▶ Material to process:
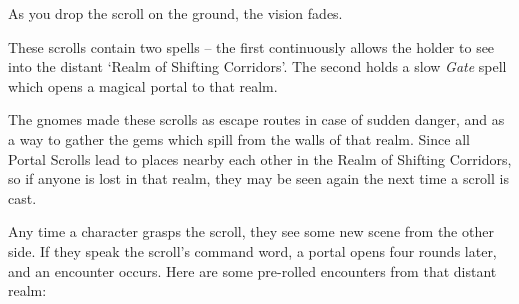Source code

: \begin{multicols}{2}
\begin{boxtext}
  As you drop the scroll on the ground, the vision fades.

\end{boxtext}

These scrolls contain two spells -- the first continuously allows the holder to see into the distant `Realm of Shifting Corridors'.%
The second holds a slow \textit{Gate} spell
which opens a magical portal to that realm.

The gnomes made these scrolls as escape routes in case of sudden danger, and as a way to gather the gems which spill from the walls of that realm.
Since all Portal Scrolls lead to places nearby each other in the Realm of Shifting Corridors, so if anyone is lost in that realm, they may be seen again the next time a scroll is cast.

Any time a character grasps the scroll, they see some new scene from the other side.
If they speak the scroll's command word, a portal opens four rounds later, and an encounter occurs.
Here are some pre-rolled encounters from that distant realm:

\needspace{4em}
\begin{itemize}


\end{itemize}
\end{multicols}
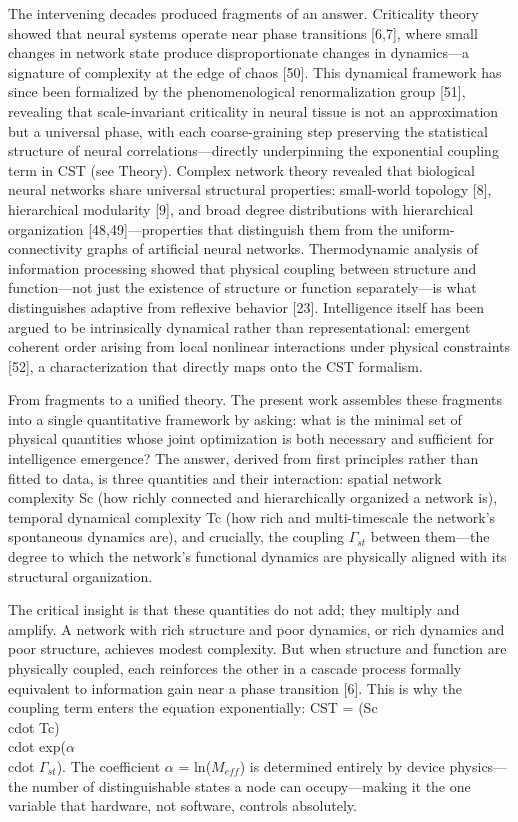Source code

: \documentclass[a4paper,12pt]{article}
\begin{document}
The intervening decades produced fragments of an answer. Criticality theory showed that neural systems operate near phase transitions [6,7], where small changes in network state produce disproportionate changes in dynamics---a signature of complexity at the edge of chaos [50]. This dynamical framework has since been formalized by the phenomenological renormalization group [51], revealing that scale-invariant criticality in neural tissue is not an approximation but a universal phase, with each coarse-graining step preserving the statistical structure of neural correlations---directly underpinning the exponential coupling term in CST (see Theory). Complex network theory revealed that biological neural networks share universal structural properties: small-world topology [8], hierarchical modularity [9], and broad degree distributions with hierarchical organization [48,49]---properties that distinguish them from the uniform-connectivity graphs of artificial neural networks. Thermodynamic analysis of information processing showed that physical coupling between structure and function---not just the existence of structure or function separately---is what distinguishes adaptive from reflexive behavior [23]. Intelligence itself has been argued to be intrinsically dynamical rather than representational: emergent coherent order arising from local nonlinear interactions under physical constraints [52], a characterization that directly maps onto the CST formalism.


From fragments to a unified theory. The present work assembles these fragments into a single quantitative framework by asking: what is the minimal set of physical quantities whose joint optimization is both necessary and sufficient for intelligence emergence? The answer, derived from first principles rather than fitted to data, is three quantities and their interaction: spatial network complexity Sc (how richly connected and hierarchically organized a network is), temporal dynamical complexity Tc (how rich and multi-timescale the network's spontaneous dynamics are), and crucially, the coupling $\Gamma_{st}$ between them---the degree to which the network's functional dynamics are physically aligned with its structural organization.


The critical insight is that these quantities do not add; they multiply and amplify. A network with rich structure and poor dynamics, or rich dynamics and poor structure, achieves modest complexity. But when structure and function are physically coupled, each reinforces the other in a cascade process formally equivalent to information gain near a phase transition [6]. This is why the coupling term enters the equation exponentially: CST = (Sc  \\cdot  Tc)  \\cdot  exp($\alpha$  \\cdot  $\Gamma_{st}$). The coefficient $\alpha$ = ln($M_{eff}$) is determined entirely by device physics---the number of distinguishable states a node can occupy---making it the one variable that hardware, not software, controls absolutely.
\end{document}
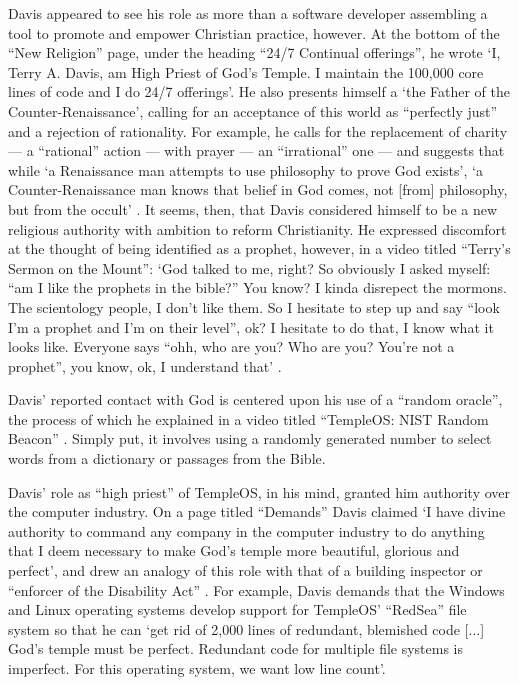 \documentclass[Draft.tex]{subfiles}
\begin{document}
Davis appeared to see his role as more than a software developer
assembling a tool to promote and empower Christian practice, however.
At the bottom of the ``New Religion'' page,
under the heading ``24/7 Continual offerings'',
he wrote `I, Terry A. Davis, am High Priest of God's Temple.
I maintain the 100,000 core lines of code and I do 24/7 offerings'.
He also presents himself a `the Father of the Counter-Renaissance',
calling for an acceptance of this world as ``perfectly just''
and a rejection of rationality.
For example, he calls for the replacement of charity
--- a ``rational'' action ---
with prayer --- an ``irrational'' one ---
and suggests that while `a Renaissance man
attempts to use philosophy to prove God exists',
`a Counter-Renaissance man knows that belief in God comes,
not [from] philosophy, but from the occult'
\parencite{CounterRenaissance}.
It seems, then, that Davis considered himself to be
a new religious authority with ambition to reform Christianity.
He expressed discomfort at the thought of being identified as a prophet,
however, in a video titled ``Terry's Sermon on the Mount'':
`God talked to me, right?
So obviously I asked myself: ``am I like the prophets in the bible?''
You know? I kinda disrepect the mormons.
The scientology people, I don't like them.
So I hesitate to step up and say ``look I'm a prophet and I'm on their level'',
ok? I hesitate to do that, I know what it looks like.
Everyone says ``ohh, who are you? Who are you? You're not a prophet'',
you know, ok, I understand that' \parencite{SermonMount}.

Davis' reported contact with God is centered upon his use of
a ``random oracle'', the process of which he explained in a video titled
``TempleOS: NIST Random Beacon'' \parencite{NIST}.
Simply put, it involves using a randomly generated number to select
words from a dictionary or passages from the Bible.

Davis' role as ``high priest'' of TempleOS, in his mind, granted him authority
over the computer industry.
On a page titled ``Demands'' Davis claimed
`I have divine authority to command any company in the computer industry
to do anything that I deem necessary
to make God's temple more beautiful, glorious and perfect',
and drew an analogy of this role with that of a building inspector
or ``enforcer of the Disability Act'' \parencite{Demands}.
For example, Davis demands that the Windows and Linux operating systems
develop support for TempleOS' ``RedSea'' file system so that he can
`get rid of 2,000 lines of redundant, blemished code [...]
God's temple must be perfect.  Redundant code for multiple file systems
is imperfect.  For this operating system, we want low line count'.
\end{document}
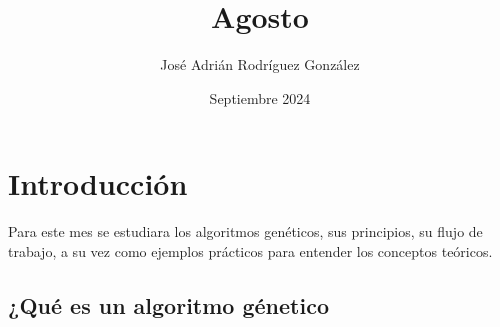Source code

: \documentclass{article}
\title{Agosto}
\author{José Adrián Rodríguez González}
\date{Septiembre 2024}
\begin{document}
\maketitle
\section{Introducción}
Para este mes se estudiara los algoritmos genéticos, sus principios, su flujo de trabajo, a su vez como ejemplos prácticos para entender los conceptos teóricos.
\subsection{¿Qué es un algoritmo génetico}
\end{document}
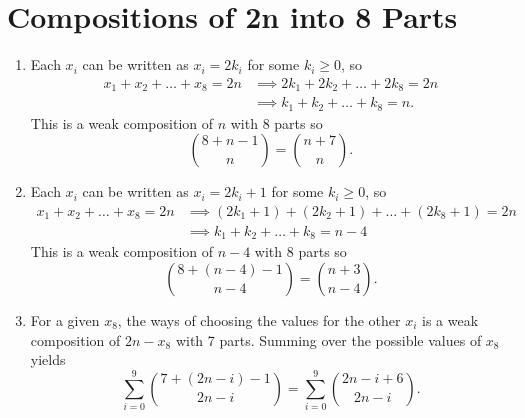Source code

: \documentclass{article}
\begin{document}
\section{Compositions of 2n into 8 Parts}
      \begin{enumerate}
         \item Each $x_i$ can be written as 
            $x_i = 2k_i$ for some $k_i \geq 0$, so
            \begin{align*}
               x_1 + x_2 + \hdots + x_8 = 2n 
               &\implies 2k_1 + 2k_2 + \hdots + 2k_8 = 2n \\
               &\implies k_1 + k_2 + \hdots + k_8 = n.
            \end{align*}
            This is a weak composition of $n$ with 8 parts so
            \[ 
               \binom{8+n-1}{n} = \binom{n+7}{n}.
            \]
         \item Each $x_i$ can be written as 
            $x_i = 2k_i+1$ for some $k_i \geq 0$, so
            \begin{align*}
               x_1 + x_2 + \hdots + x_8 = 2n 
               &\implies (2k_1+1) + (2k_2+1) + \hdots + (2k_8+1) = 2n \\
               &\implies k_1 + k_2 + \hdots + k_8 = n-4
            \end{align*}
            This is a weak composition of $n-4$ with 8 parts so
            \[ 
               \binom{8+(n-4)-1}{n-4} = \binom{n+3}{n-4}.
            \]
         \item For a given $x_8$, the ways of choosing the 
         values for the other $x_i$ is a weak composition 
         of $2n-x_8$ with 7 parts.
         Summing over the possible values of $x_8$ yields 
         \[
            \sum_{i=0}^9 \binom{7+(2n-i)-1}{2n-i} = \sum_{i=0}^9 \binom{2n-i+6}{2n-i}.
         \]
      \end{enumerate}
\newpage 
\end{document}

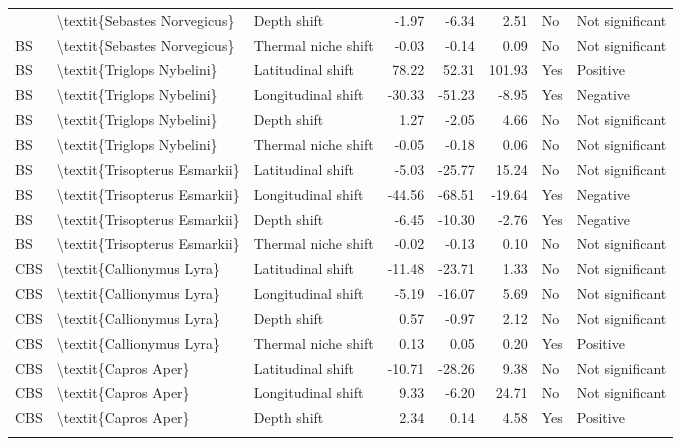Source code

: \begin{longtable}[t]{lllrrrll}
{{BS & \textbackslash{}textit\{Sebastes Norvegicus\} & Depth shift & -1.97 & -6.34 & 2.51 & No & Not significant\\
BS & \textbackslash{}textit\{Sebastes Norvegicus\} & Thermal niche shift & -0.03 & -0.14 & 0.09 & No & Not significant\\
BS & \textbackslash{}textit\{Triglops Nybelini\} & Latitudinal shift & 78.22 & 52.31 & 101.93 & Yes & Positive\\
\addlinespace
BS & \textbackslash{}textit\{Triglops Nybelini\} & Longitudinal shift & -30.33 & -51.23 & -8.95 & Yes & Negative\\
BS & \textbackslash{}textit\{Triglops Nybelini\} & Depth shift & 1.27 & -2.05 & 4.66 & No & Not significant\\
BS & \textbackslash{}textit\{Triglops Nybelini\} & Thermal niche shift & -0.05 & -0.18 & 0.06 & No & Not significant\\
BS & \textbackslash{}textit\{Trisopterus Esmarkii\} & Latitudinal shift & -5.03 & -25.77 & 15.24 & No & Not significant\\
BS & \textbackslash{}textit\{Trisopterus Esmarkii\} & Longitudinal shift & -44.56 & -68.51 & -19.64 & Yes & Negative\\
\addlinespace
BS & \textbackslash{}textit\{Trisopterus Esmarkii\} & Depth shift & -6.45 & -10.30 & -2.76 & Yes & Negative\\
BS & \textbackslash{}textit\{Trisopterus Esmarkii\} & Thermal niche shift & -0.02 & -0.13 & 0.10 & No & Not significant\\
CBS & \textbackslash{}textit\{Callionymus Lyra\} & Latitudinal shift & -11.48 & -23.71 & 1.33 & No & Not significant\\
CBS & \textbackslash{}textit\{Callionymus Lyra\} & Longitudinal shift & -5.19 & -16.07 & 5.69 & No & Not significant\\
CBS & \textbackslash{}textit\{Callionymus Lyra\} & Depth shift & 0.57 & -0.97 & 2.12 & No & Not significant\\
\addlinespace
CBS & \textbackslash{}textit\{Callionymus Lyra\} & Thermal niche shift & 0.13 & 0.05 & 0.20 & Yes & Positive\\
CBS & \textbackslash{}textit\{Capros Aper\} & Latitudinal shift & -10.71 & -28.26 & 9.38 & No & Not significant\\
CBS & \textbackslash{}textit\{Capros Aper\} & Longitudinal shift & 9.33 & -6.20 & 24.71 & No & Not significant\\
CBS & \textbackslash{}textit\{Capros Aper\} & Depth shift & 2.34 & 0.14 & 4.58 & Yes & Positive\\
}}
\end{longtable}
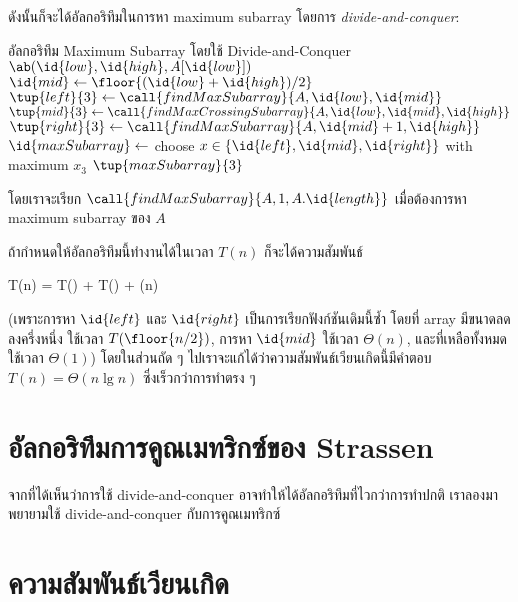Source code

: ดังนั้นก็จะได้อัลกอริทึมในการหา maximum subarray โดยการ \emph{divide-and-conquer}:
\begin{icodebox}{อัลกอริทึม Maximum Subarray โดยใช้ Divide-and-Conquer}
            \State \Return $\ab(\id{low}, \id{high}, A[\id{low}])$
        \EndIf
        \State $\id{mid} \gets \floor{(\id{low} + \id{high})/2}$
        \State $\tup{left}{3} \gets \call{findMaxSubarray}{A, \id{low}, \id{mid}}$
        \State $\tup{mid}{3} \gets \call{findMaxCrossingSubarray}{A, \id{low}, \id{mid}, \id{high}}$
        \State $\tup{right}{3} \gets \call{findMaxSubarray}{A, \id{mid}+1, \id{high}}$
        \State $\id{maxSubarray} \gets$ choose $x \in \{\id{left}, \id{mid}, \id{right}\}$ with maximum $x_3$
        \State \Return $\tup{maxSubarray}{3}$
    \EndFunction
\end{icodebox}
โดยเราจะเรียก $\call{findMaxSubarray}{A, 1, A.\id{length}}$ เมื่อต้องการหา maximum subarray ของ $A$ 

ถ้ากำหนดให้อัลกอริทึมนี้ทำงานได้ในเวลา $T(n)$ ก็จะได้ความสัมพันธ์
\begin{eqnobox}
    T(n) = T() + T() + \Theta(n)
\end{eqnobox}
(เพราะการหา $\id{left}$ และ $\id{right}$ เป็นการเรียกฟังก์ชันเดิมนี้ซ้ำ โดยที่ array มีขนาดลดลงครึ่งหนึ่ง ใช้เวลา $T(\floor{n/2})$, การหา $\id{mid}$ ใช้เวลา $\Theta(n)$, และที่เหลือทั้งหมดใช้เวลา $\Theta(1)$) โดยในส่วนถัด ๆ ไปเราจะแก้ได้ว่าความสัมพันธ์เวียนเกิดนี้มีคำตอบ $T(n) = \Theta(n\lg n)$ ซึ่งเร็วกว่าการทำตรง ๆ

\section{อัลกอริทึมการคูณเมทริกซ์ของ Strassen}

จากที่ได้เห็นว่าการใช้ divide-and-conquer อาจทำให้ได้อัลกอริทึมที่ไวกว่าการทำปกติ เราลองมาพยายามใช้ divide-and-conquer กับการคูณเมทริกซ์

\section{ความสัมพันธ์เวียนเกิด}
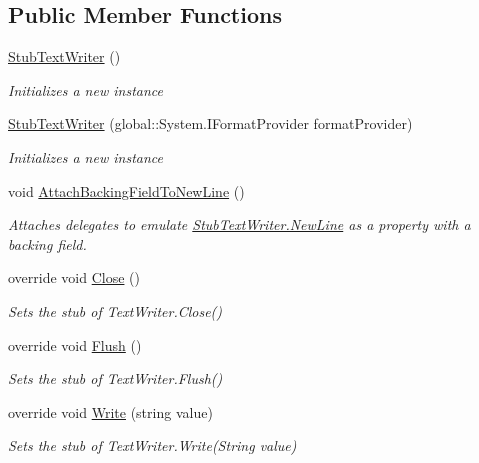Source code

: \subsection*{Public Member Functions}
\begin{DoxyCompactItemize}
\item 
\hyperlink{class_system_1_1_i_o_1_1_fakes_1_1_stub_text_writer_aae7cd88b42e91ae81ac51edcf4c1bbc4}{Stub\-Text\-Writer} ()
\begin{DoxyCompactList}\small\item\em Initializes a new instance\end{DoxyCompactList}\item 
\hyperlink{class_system_1_1_i_o_1_1_fakes_1_1_stub_text_writer_a67f469b0e440d1508703ffaa171d59d5}{Stub\-Text\-Writer} (global\-::\-System.\-I\-Format\-Provider format\-Provider)
\begin{DoxyCompactList}\small\item\em Initializes a new instance\end{DoxyCompactList}\item 
void \hyperlink{class_system_1_1_i_o_1_1_fakes_1_1_stub_text_writer_ab329f3463dc146714e774b2f038dab08}{Attach\-Backing\-Field\-To\-New\-Line} ()
\begin{DoxyCompactList}\small\item\em Attaches delegates to emulate \hyperlink{class_system_1_1_i_o_1_1_fakes_1_1_stub_text_writer_a0ecaa25da7e3b9cb9c264c571a996381}{Stub\-Text\-Writer.\-New\-Line} as a property with a backing field.\end{DoxyCompactList}\item 
override void \hyperlink{class_system_1_1_i_o_1_1_fakes_1_1_stub_text_writer_a34777d12f859f1e7a3985d58960d0693}{Close} ()
\begin{DoxyCompactList}\small\item\em Sets the stub of Text\-Writer.\-Close()\end{DoxyCompactList}\item 
override void \hyperlink{class_system_1_1_i_o_1_1_fakes_1_1_stub_text_writer_a314725fd5967df4b2ab9008bea7c011c}{Flush} ()
\begin{DoxyCompactList}\small\item\em Sets the stub of Text\-Writer.\-Flush()\end{DoxyCompactList}\item 
override void \hyperlink{class_system_1_1_i_o_1_1_fakes_1_1_stub_text_writer_abd2db5800f3c73d61e6da7130db742de}{Write} (string value)
\begin{DoxyCompactList}\small\item\em Sets the stub of Text\-Writer.\-Write(\-String value)\end{DoxyCompactList}\item 

\end{DoxyCompactItemize}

▶ Problem description:
Counting only those lines of the data above where the word "which" appears, give the number and nothing more.

▶ Response to this task:
4